Bug 776395 – Indexed files missing from search results

After an evaluation, GNOME has moved from Bugzilla to GitLab. Learn more about GitLab.
No new issues can be reported in GNOME Bugzilla anymore.
To report an issue in a GNOME project, go to GNOME GitLab.
Do not go to GNOME Gitlab for: Bluefish, Doxygen, GnuCash, GStreamer, java-gnome, LDTP, NetworkManager, Tomboy.

Bug 776395 - Indexed files missing from search results


Summary:	Indexed files missing from search results


Status:	RESOLVED OBSOLETE

Product:	tracker
Classification:	Core
Component:	Search Tool
Version:	unspecified
Hardware:	Other Linux

Importance:	High critical
Target Milestone:	---
Assigned To:	tracker-search-tool
QA Contact:	tracker-search-tool

URL:
Whiteboard:

Depends on:
Blocks:

Reported:	2016-12-22 14:06 UTC by jc
Modified:	2021-05-26 22:24 UTC

See Also:
GNOME target:	---
GNOME version:	---

Attachments
Screenshot of failed search against an indexed file (122.86 KB, image/png) 2016-12-22 14:07 UTC, jc		Details
HACK: print tokenizing info (1.37 KB, patch) 2017-01-07 21:57 UTC, Carlos Garnacho	none	Details \| Review
Tokens (854.84 KB, application/x-zip-compressed) 2017-01-08 14:58 UTC, jc		Details

Description jc 2016-12-22 14:06:29 UTC

For some reason, some files are correctly indexed but not shown in the result.

See the screenshot enclosed :

- the settings show indexed paths.
- I search a term, with a limit of 100 files,
- The expected file (and around ten others) does not show in the results
- Checking the indexation manually on this file shows that the indexation worked as expected.

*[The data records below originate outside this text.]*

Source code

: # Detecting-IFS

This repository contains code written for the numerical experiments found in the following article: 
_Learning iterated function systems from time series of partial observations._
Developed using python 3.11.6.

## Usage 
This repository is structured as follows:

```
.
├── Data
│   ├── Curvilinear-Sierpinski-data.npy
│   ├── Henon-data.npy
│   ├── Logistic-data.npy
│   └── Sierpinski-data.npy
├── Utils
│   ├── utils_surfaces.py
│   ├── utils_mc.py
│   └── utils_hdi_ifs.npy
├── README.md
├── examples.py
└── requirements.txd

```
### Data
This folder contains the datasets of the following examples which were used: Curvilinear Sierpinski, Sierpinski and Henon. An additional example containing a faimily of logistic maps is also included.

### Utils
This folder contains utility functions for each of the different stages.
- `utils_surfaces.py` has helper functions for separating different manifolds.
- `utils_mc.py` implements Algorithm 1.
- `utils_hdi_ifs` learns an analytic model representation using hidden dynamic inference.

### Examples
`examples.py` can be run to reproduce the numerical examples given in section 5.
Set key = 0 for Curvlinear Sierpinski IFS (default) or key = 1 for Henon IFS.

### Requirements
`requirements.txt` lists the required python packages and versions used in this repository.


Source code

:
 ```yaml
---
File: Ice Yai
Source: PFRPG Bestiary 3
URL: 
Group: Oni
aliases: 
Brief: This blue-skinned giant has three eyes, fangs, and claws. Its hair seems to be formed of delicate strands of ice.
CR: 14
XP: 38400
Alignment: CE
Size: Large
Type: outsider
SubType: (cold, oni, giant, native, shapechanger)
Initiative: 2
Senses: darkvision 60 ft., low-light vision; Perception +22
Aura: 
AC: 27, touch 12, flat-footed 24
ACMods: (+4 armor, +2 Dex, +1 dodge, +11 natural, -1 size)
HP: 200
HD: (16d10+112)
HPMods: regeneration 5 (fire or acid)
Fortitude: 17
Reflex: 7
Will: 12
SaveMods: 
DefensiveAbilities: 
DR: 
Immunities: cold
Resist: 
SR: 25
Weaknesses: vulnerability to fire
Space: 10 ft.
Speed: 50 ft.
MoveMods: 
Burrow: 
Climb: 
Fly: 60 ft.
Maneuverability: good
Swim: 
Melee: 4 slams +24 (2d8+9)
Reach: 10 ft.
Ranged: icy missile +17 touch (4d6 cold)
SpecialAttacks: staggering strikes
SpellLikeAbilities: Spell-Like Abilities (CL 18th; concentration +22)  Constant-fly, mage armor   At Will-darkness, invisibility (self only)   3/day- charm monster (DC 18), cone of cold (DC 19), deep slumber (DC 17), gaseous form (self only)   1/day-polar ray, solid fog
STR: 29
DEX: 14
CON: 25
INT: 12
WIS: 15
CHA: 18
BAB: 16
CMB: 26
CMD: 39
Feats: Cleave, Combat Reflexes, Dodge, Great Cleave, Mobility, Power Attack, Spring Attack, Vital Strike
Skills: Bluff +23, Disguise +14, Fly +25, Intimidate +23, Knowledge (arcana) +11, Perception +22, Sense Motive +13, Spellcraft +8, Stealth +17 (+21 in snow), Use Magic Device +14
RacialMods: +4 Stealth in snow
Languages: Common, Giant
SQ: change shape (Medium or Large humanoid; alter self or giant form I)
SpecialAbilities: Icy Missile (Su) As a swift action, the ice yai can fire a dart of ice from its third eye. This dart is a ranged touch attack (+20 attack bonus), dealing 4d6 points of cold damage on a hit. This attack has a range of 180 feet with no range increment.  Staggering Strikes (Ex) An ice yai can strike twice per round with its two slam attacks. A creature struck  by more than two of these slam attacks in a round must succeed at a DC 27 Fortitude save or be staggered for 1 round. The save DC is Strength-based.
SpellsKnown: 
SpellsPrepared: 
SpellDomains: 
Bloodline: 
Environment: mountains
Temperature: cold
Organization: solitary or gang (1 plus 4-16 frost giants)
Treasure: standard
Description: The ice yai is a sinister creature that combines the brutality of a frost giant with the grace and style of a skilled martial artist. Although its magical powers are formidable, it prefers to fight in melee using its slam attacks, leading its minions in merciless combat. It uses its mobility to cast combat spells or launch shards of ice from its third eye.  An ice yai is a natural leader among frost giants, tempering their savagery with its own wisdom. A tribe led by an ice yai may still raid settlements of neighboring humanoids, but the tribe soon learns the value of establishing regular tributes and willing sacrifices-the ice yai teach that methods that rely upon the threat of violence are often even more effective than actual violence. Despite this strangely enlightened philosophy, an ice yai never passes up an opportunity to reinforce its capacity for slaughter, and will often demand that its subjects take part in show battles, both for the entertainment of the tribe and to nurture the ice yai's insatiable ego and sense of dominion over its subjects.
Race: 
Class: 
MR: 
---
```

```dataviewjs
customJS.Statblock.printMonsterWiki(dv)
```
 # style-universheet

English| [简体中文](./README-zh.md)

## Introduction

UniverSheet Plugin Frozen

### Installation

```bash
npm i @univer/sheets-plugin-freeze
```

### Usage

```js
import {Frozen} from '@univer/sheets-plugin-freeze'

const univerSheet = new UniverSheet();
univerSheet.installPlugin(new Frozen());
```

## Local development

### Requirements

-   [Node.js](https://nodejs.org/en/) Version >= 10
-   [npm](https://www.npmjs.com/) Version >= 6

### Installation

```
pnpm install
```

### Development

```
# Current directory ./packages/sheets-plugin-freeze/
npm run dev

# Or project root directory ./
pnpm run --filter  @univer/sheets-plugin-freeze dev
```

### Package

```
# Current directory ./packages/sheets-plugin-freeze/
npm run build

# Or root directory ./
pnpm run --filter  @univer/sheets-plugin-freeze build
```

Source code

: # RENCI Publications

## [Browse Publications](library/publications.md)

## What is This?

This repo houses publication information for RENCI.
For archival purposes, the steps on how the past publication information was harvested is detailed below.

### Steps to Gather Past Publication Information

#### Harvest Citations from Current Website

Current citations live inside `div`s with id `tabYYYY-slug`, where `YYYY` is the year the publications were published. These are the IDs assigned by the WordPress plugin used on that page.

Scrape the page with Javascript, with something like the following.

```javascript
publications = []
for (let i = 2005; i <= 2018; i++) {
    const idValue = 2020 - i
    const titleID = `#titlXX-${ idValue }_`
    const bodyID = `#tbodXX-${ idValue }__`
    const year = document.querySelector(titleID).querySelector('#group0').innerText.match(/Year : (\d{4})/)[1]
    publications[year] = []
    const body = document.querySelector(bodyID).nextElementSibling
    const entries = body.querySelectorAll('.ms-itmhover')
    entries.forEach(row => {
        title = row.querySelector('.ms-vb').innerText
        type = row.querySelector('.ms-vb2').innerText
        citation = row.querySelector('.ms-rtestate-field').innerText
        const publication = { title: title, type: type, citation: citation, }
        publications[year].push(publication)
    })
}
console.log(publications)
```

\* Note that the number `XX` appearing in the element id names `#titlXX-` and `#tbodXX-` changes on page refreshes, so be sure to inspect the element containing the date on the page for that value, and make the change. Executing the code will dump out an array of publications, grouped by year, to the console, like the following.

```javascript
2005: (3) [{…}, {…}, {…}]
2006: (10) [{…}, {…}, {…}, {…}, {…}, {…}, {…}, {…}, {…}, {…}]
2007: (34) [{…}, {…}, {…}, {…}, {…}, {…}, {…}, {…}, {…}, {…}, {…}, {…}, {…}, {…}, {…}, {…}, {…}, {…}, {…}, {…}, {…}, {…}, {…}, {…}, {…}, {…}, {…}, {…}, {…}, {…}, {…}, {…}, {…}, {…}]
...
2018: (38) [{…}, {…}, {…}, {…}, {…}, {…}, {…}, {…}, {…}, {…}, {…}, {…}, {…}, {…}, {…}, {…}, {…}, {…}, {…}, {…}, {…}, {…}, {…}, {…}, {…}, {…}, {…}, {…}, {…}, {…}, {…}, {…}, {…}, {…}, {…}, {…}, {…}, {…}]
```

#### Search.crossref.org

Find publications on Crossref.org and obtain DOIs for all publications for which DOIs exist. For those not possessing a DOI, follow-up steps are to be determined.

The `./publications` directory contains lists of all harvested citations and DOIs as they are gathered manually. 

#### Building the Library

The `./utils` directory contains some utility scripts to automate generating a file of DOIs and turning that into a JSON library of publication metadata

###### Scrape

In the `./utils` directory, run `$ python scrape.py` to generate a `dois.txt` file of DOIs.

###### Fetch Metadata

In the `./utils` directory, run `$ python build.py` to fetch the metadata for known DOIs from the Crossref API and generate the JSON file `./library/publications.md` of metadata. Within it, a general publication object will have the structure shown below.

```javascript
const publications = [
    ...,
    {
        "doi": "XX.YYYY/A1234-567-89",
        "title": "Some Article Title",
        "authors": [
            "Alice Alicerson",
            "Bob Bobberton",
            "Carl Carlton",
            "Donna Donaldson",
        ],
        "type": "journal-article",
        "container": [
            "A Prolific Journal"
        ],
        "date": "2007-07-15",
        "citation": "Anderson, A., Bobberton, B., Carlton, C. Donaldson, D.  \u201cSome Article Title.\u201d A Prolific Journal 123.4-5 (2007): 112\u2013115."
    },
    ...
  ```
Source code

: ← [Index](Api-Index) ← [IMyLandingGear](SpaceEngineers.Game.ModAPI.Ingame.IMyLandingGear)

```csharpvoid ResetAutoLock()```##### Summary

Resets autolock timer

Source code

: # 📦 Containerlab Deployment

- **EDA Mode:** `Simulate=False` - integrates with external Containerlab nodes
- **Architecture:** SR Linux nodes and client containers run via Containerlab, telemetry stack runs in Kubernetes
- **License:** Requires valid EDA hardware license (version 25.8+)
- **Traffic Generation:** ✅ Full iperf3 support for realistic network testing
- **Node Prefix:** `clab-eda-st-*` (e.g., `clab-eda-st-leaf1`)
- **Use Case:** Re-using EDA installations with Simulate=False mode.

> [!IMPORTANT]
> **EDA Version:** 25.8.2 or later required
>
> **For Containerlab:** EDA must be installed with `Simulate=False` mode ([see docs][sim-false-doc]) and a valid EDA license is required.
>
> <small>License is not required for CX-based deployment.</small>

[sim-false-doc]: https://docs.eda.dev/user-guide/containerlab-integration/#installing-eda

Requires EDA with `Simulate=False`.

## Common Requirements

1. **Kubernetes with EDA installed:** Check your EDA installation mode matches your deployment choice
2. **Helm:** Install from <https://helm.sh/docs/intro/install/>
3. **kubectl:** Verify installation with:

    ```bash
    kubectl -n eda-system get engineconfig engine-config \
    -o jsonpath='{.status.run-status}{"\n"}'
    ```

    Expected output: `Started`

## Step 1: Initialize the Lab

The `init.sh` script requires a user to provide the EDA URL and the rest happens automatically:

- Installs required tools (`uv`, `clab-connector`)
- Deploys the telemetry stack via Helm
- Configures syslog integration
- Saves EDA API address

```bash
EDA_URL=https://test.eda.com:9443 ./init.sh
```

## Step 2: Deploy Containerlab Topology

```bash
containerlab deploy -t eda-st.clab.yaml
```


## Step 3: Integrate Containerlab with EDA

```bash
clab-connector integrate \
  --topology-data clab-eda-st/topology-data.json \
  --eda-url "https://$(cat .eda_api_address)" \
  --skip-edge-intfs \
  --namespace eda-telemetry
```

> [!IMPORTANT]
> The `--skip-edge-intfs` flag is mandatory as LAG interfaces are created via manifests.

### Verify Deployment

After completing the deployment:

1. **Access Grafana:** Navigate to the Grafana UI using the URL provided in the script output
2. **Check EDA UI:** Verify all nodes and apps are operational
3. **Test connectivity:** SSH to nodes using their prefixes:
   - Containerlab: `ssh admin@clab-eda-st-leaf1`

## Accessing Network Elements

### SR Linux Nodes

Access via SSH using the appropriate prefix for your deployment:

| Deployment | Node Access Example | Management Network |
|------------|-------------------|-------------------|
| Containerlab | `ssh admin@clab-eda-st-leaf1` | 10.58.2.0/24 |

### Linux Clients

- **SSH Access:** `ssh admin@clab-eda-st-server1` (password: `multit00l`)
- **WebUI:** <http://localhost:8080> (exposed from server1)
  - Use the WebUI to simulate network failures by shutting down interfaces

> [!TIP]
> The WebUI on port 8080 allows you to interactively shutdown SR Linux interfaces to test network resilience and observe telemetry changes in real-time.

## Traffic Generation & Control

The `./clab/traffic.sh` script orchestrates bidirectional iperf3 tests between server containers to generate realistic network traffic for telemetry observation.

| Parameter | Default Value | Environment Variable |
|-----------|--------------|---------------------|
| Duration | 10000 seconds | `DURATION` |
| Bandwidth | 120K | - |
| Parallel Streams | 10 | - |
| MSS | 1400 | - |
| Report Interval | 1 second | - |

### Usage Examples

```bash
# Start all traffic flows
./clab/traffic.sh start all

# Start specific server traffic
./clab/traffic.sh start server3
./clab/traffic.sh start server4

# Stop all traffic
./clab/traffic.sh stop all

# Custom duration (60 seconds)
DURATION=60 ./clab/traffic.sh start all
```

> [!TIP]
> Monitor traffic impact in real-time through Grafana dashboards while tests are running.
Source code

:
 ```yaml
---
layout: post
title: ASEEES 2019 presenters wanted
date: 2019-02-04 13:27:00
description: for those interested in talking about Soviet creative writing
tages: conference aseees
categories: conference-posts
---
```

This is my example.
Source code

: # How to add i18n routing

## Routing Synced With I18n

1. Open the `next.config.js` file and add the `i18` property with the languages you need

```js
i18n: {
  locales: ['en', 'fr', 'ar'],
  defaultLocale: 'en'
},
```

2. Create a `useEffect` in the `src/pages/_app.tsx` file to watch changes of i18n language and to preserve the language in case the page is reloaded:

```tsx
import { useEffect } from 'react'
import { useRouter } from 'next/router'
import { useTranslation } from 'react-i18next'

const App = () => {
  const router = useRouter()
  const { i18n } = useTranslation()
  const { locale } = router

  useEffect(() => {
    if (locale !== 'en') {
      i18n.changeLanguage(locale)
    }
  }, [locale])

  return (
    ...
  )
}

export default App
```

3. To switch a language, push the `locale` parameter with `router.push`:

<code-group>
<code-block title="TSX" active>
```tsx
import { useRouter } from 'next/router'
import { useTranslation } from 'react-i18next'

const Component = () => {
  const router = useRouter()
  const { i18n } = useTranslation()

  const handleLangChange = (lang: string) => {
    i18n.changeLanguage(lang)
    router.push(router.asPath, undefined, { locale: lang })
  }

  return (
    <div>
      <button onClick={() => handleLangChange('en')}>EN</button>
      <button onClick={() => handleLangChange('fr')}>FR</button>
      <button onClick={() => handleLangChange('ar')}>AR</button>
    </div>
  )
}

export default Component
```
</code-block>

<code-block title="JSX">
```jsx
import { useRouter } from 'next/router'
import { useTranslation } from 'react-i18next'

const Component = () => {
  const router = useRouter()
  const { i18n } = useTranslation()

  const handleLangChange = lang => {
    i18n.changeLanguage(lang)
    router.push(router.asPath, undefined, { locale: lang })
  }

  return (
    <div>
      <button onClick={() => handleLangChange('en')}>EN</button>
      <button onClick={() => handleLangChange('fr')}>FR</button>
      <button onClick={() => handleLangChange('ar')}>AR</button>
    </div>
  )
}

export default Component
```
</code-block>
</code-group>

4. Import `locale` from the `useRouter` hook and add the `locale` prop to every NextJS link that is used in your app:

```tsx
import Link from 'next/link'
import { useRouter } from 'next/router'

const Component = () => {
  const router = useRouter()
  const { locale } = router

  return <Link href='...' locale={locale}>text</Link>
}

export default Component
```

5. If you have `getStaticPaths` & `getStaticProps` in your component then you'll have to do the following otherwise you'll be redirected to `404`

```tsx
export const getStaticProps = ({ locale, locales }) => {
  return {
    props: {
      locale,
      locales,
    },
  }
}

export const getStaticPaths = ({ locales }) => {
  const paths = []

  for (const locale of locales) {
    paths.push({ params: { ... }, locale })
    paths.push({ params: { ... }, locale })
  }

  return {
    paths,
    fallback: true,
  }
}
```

So there seem to be a problem in the output given by tracker search (and needle).

(Note that I am using Recoll as a fallback solution, and no problem with searching the same file there).

Comment 1 jc 2016-12-22 14:07:23 UTC

Created attachment 342388 [details]
Screenshot of failed search against an indexed file

Comment 2 jc 2016-12-22 16:01:44 UTC

I checked with some random other terms taken from such documents and made a search.

As a result, such files are entirely invisible to full-text search.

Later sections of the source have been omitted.